Active listening is a way of listening in which the listener make a conscious effort to hear and understand what people are saying. The listener must pay attention to the speaker and may be required to give feedback by restating or paraphrasing what they have heard, to confirm what they have heard and moreover, to confirm the understanding of both parties

Advantages Of Six Hats Method

  • Improves thinking by focusing thought from different perspectives.
  • Improves decision making
  • Improves communication
  • Allows people to express their thoughts without any risk.
  • Generates understanding that there are multiple perspectives on an issue

Individual vs Group Brainstorming

Individual brainstorming is when an individual applies the technique on their own.

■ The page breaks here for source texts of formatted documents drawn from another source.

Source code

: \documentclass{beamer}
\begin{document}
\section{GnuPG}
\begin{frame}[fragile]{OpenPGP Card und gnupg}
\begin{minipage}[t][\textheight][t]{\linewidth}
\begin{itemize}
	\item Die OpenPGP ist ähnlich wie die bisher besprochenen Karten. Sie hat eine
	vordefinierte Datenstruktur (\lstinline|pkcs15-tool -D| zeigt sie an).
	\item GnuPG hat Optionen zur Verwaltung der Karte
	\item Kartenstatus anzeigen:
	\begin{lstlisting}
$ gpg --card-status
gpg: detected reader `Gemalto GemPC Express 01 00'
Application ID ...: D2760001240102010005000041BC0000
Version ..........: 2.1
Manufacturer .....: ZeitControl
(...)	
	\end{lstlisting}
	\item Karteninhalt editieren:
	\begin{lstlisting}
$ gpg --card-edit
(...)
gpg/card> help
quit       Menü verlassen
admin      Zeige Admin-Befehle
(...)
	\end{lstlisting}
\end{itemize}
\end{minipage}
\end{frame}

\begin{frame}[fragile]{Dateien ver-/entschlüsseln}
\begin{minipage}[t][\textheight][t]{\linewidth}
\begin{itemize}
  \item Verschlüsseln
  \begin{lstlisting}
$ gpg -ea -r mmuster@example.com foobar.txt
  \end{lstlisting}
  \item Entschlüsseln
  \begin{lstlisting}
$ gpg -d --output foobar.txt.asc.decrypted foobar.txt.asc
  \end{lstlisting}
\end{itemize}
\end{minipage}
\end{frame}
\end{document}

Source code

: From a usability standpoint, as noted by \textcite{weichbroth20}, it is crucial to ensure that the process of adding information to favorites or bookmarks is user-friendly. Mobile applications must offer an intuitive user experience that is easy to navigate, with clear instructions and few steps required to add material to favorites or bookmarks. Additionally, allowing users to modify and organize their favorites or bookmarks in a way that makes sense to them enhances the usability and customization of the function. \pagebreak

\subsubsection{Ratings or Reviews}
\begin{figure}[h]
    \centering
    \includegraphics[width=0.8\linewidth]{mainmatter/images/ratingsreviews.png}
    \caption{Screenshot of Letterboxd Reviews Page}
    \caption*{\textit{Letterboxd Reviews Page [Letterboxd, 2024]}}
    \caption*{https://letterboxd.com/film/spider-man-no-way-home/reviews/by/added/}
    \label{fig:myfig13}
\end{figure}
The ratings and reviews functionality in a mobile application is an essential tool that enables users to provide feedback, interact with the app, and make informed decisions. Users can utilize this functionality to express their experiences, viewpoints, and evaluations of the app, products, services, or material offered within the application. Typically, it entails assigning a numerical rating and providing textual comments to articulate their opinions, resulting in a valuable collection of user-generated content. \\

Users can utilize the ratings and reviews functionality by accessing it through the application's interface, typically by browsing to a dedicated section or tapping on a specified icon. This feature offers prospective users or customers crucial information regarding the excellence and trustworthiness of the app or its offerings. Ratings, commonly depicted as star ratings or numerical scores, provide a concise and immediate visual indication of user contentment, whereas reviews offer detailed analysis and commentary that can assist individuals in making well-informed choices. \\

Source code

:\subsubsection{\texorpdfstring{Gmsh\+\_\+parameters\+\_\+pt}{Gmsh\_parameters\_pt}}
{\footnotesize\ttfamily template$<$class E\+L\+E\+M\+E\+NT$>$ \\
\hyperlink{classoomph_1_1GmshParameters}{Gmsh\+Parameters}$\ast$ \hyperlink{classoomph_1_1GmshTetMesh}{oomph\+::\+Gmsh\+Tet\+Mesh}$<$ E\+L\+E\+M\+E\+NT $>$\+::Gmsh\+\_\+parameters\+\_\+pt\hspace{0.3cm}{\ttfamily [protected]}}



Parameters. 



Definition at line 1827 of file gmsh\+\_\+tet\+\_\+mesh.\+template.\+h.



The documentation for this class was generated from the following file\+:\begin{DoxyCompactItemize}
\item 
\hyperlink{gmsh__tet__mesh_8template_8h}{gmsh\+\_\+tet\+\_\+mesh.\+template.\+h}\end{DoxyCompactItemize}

Whereas in group brainstorming, a group of individuals apply the technique.
With group brainstorming, you can take advantage of the full experience and creativity of all team members. When one member gets stuck with an idea, another member's creativity and experience can take the idea to the next stage. You can develop ideas in greater depth with group brainstorming than you can with individual brainstorming.
Group brainstorming can be risky for individuals. Unusual suggestions may appear to lack value at first sight – this is where you need to chair sessions tightly, so that the group doesn't crush these ideas and stifle creativity.

In individual brainstorming, several studies have shown that individual brainstorming produces more – and often better – ideas than group brainstorming. Also there is no risk of criticism or ridicule for the individual.

Individual vs Organizational Creativity

Individual creativity is the creativity of the individual. Organizational creativity is the creative capability of an entire organization. For an organization to be creative it is not sufficient to have creative employees, but must provide a creative climate for its employees by providing motivating as well as facilitating conditions.

Barriers To Creative Thinking

  • Perceptual barriers. Minds tendency to short circuit.
  • Environmental barriers. Concerns the development of an individual (due to parent-child, boss-subordinate, teacher student relationships)
  • Emotional barriers. Greed, fear, hate, poor self-confidence, desire for security, unwillingness to accept help from others, resistance to change, and self-satisfaction.
  • Cultural barriers. The ones imposed by the society on an individual, such as conformity, competitiveness, and cooperation.